F1's tyre supplier has been committed to delivering exciting racing and strategic intrigue since it took over from Bridgestone for 2011, and has ramped up its efforts again this year.
Both Red Bull and Mercedes cited the need to conserve the fragile tyres as the key factor in their team orders at the end of the Malaysian Grand Prix.
That led to suggestions that Pirelli's high-degradation tyres were stifling the action rather than improving it.
Asked for his view on this, Pirelli motorsport chief Paul Hembery suggested the team issues skewed the picture, but said he was open to reviewing the rubber if low-key race finales became a pattern.

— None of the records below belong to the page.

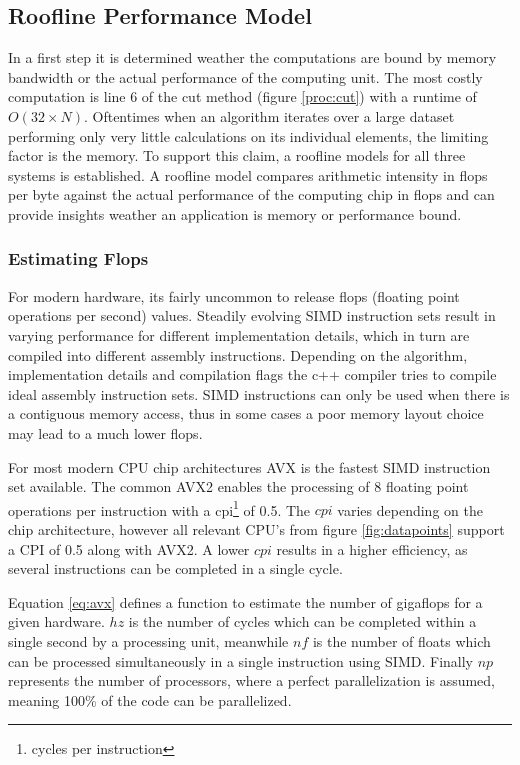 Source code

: \documentclass[]{article}
\begin{document}
\subsection{Roofline Performance Model} \label{sec:roof}

In a first step it is determined weather the computations are bound by memory bandwidth or the actual performance of the computing unit. The most costly computation is line 6 of the cut method (figure \ref{proc:cut}) with a runtime of $O(32 \times N)$. Oftentimes when an algorithm iterates over a large dataset performing only very little calculations on its individual elements, the limiting factor is the memory. To support this claim, a roofline models for all three systems is established. A roofline model compares arithmetic intensity in flops per byte against the actual performance of the computing chip in flops and can provide insights weather an application is memory or performance bound. 

\subsubsection{Estimating Flops}

For modern hardware, its fairly uncommon to release flops (floating point operations per second) values. Steadily evolving SIMD instruction sets result in varying performance for different implementation details, which in turn are compiled into different assembly instructions. Depending on the algorithm, implementation details and compilation flags the c++ compiler tries to compile ideal assembly instruction sets. SIMD instructions can only be used when there is a contiguous memory access, thus in some cases a poor memory layout choice may lead to a much lower flops. 

For most modern CPU chip architectures AVX is the fastest SIMD instruction set available. The common AVX2 enables the processing of 8 floating point operations per instruction with a cpi\footnote{cycles per instruction} of 0.5. The $cpi$ varies depending on the chip architecture, however all relevant CPU's from figure \ref{fig:datapoints} support a CPI of 0.5 along with AVX2. A lower $cpi$ results in a higher efficiency, as several instructions can be completed in a single cycle. 

Equation \ref{eq:avx} defines a function to estimate the number of gigaflops for a given hardware. $hz$ is the number of cycles which can be completed within a single second by a processing unit, meanwhile $nf$ is the number of floats which can be processed simultaneously in a single instruction using SIMD. Finally $np$ represents the number of processors, where a perfect parallelization is assumed, meaning 100\% of the code can be parallelized.
\end{document}
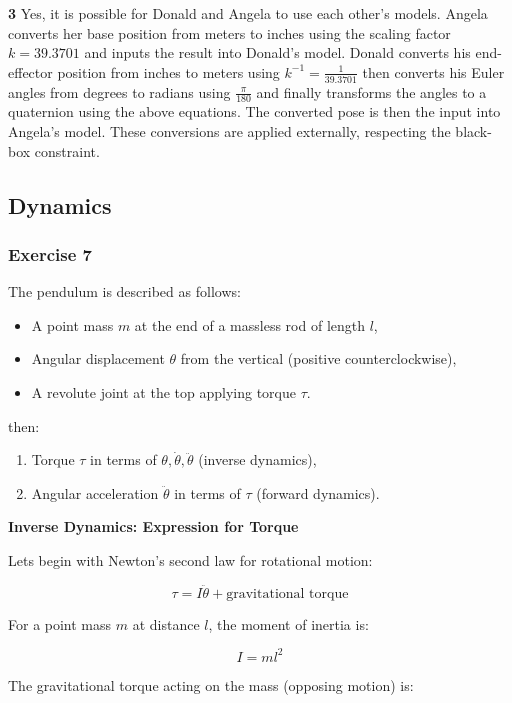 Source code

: \documentclass[12pt,a4paper]{article}
\begin{document}
\textbf{3} Yes, it is possible for Donald and Angela to use each other’s models. Angela converts her base position from meters to inches using the scaling factor $ k = 39.3701 $ and inputs the result into Donald’s model. Donald converts his end-effector position from inches to meters using $ k^{-1} = \frac{1}{39.3701} $ then converts his Euler angles from degrees to radians using $ \frac{\pi}{180} $ and finally transforms the angles to a quaternion using the above equations. The converted pose is then the input into Angela’s model. These conversions are applied externally, respecting the black-box constraint.



\subsection{Dynamics}
\subsubsection*{Exercise 7}

The pendulum is described as follows:
\begin{itemize}
  \item A point mass \( m \) at the end of a massless rod of length \( l \),
  \item Angular displacement \( \theta \) from the vertical (positive counterclockwise),
  \item A revolute joint at the top applying torque \( \tau \).
\end{itemize}

then:
\begin{enumerate}
  \item Torque \( \tau \) in terms of \( \theta, \dot{\theta}, \ddot{\theta} \) (inverse dynamics),
  \item Angular acceleration \( \ddot{\theta} \) in terms of \( \tau \) (forward dynamics).
\end{enumerate}

\textbf{Inverse Dynamics: Expression for Torque}

Lets begin with Newton’s second law for rotational motion:

\[
\tau = I\ddot{\theta} + \text{gravitational torque}
\]

For a point mass \( m \) at distance \( l \), the moment of inertia is:

\[
I = ml^2
\]

The gravitational torque acting on the mass (opposing motion) is:
\end{document}
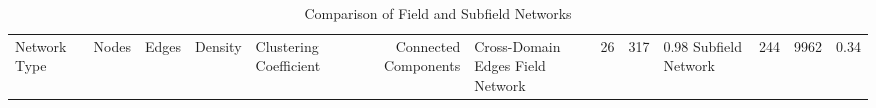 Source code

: \begin{table}
\caption{Comparison of Field and Subfield Networks}
\label{tab:network_comparison}
\begin{tabular}{lrrllrl}
\toprule
Network Type & Nodes & Edges & Density & Clustering Coefficient & Connected Components & Cross-Domain Edges %
\midrule
Field Network & 26 & 317 & 0.98%
Subfield Network & 244 & 9962 & 0.34%
\bottomrule
\end{tabular}
\end{table}
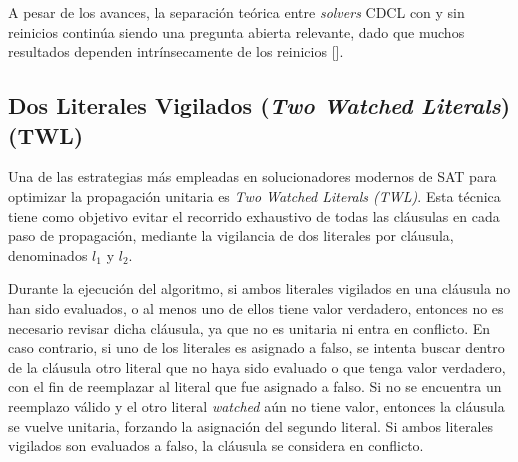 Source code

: 

A pesar de los avances, la separación teórica entre \textit{solvers} CDCL con y sin reinicios continúa siendo una pregunta abierta relevante, dado que muchos resultados dependen intrínsecamente de los reinicios [\cite{zulkoski2018understanding}].

\subsection{Dos Literales Vigilados (\textit{Two Watched Literals}) (TWL)}
\label{subsec:twl}

Una de las estrategias m\'as empleadas en solucionadores modernos de SAT para optimizar la propagaci\'on unitaria es \textit{Two Watched Literals (TWL)}. Esta t\'ecnica tiene como objetivo evitar el recorrido exhaustivo de todas las cl\'ausulas en cada paso de propagaci\'on, mediante la vigilancia de dos literales por cl\'ausula, denominados $l_1$ y $l_2$.

Durante la ejecuci\'on del algoritmo, si ambos literales vigilados en una cl\'ausula no han sido evaluados, o al menos uno de ellos tiene valor verdadero, entonces no es necesario revisar dicha cl\'ausula, ya que no es unitaria ni entra en conflicto. En caso contrario, si uno de los literales es asignado a falso, se intenta buscar dentro de la cl\'ausula otro literal que no haya sido evaluado o que tenga valor verdadero, con el fin de reemplazar al literal que fue asignado a falso. Si no se encuentra un reemplazo v\'alido y el otro literal \textit{watched} a\'un no tiene valor, entonces la cl\'ausula se vuelve unitaria, forzando la asignaci\'on del segundo literal. Si ambos literales vigilados son evaluados a falso, la cl\'ausula se considera en conflicto.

"I think we have to be happy," he said. "The two leading teams clearly had issues between the drivers, that maybe took away from what would have been an interesting finale.
"As for wheel to wheel stuff... it is something we will have to review after four races. It is still very early days."
Hembery still believes that the majority of the paddock is happy and Red Bull's criticisms are an exception.
"If the whole paddock is saying something then that is a bit different," he said.
"You have to do something and make a change and do something different, but if it is isolated and you work out why their concerns are coming forth, because it is not what they say on the surface it is something deeper than that, and you try and work it out.
"We think we know what it was and what it is, but if you go away and do things for one team you will have the whole paddock in uproar."